### Your goal:
Go through the entries below. Copy out every line that contains "file".
*** Opening Dataset entries ***
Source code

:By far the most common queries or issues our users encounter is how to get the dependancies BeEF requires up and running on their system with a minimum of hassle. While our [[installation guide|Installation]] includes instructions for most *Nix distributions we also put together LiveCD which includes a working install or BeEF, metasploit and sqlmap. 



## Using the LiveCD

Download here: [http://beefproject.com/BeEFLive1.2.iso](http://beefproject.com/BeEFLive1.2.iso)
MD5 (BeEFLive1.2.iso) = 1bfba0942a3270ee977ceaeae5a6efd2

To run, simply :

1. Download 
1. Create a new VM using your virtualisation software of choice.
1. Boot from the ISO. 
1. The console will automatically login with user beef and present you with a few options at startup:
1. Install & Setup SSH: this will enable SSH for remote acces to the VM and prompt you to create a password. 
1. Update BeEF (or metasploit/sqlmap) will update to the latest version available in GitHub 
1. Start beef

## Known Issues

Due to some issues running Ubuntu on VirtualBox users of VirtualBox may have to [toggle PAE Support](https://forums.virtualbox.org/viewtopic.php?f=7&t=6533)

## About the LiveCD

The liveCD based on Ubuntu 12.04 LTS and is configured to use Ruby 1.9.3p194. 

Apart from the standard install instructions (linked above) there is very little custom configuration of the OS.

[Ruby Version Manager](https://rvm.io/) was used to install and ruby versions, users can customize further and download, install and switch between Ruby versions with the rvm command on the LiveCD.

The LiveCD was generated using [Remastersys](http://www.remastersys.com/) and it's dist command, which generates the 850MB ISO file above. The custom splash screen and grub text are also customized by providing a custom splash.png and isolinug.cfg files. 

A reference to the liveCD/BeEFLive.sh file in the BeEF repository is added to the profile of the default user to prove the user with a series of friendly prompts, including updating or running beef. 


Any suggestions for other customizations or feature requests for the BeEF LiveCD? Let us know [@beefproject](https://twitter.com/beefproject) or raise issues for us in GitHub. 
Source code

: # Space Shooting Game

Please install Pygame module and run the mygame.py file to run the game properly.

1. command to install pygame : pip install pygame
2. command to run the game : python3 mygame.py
*** Closing Dataset entries ***
### Expected output:
The LiveCD was generated using [Remastersys](http://www.remastersys.com/) and it's dist command, which generates the 850MB ISO file above. The custom splash screen and grub text are also customized by providing a custom splash.png and isolinug.cfg files. 
A reference to the liveCD/BeEFLive.sh file in the BeEF repository is added to the profile of the default user to prove the user with a series of friendly prompts, including updating or running beef. 
Please install Pygame module and run the mygame.py file to run the game properly.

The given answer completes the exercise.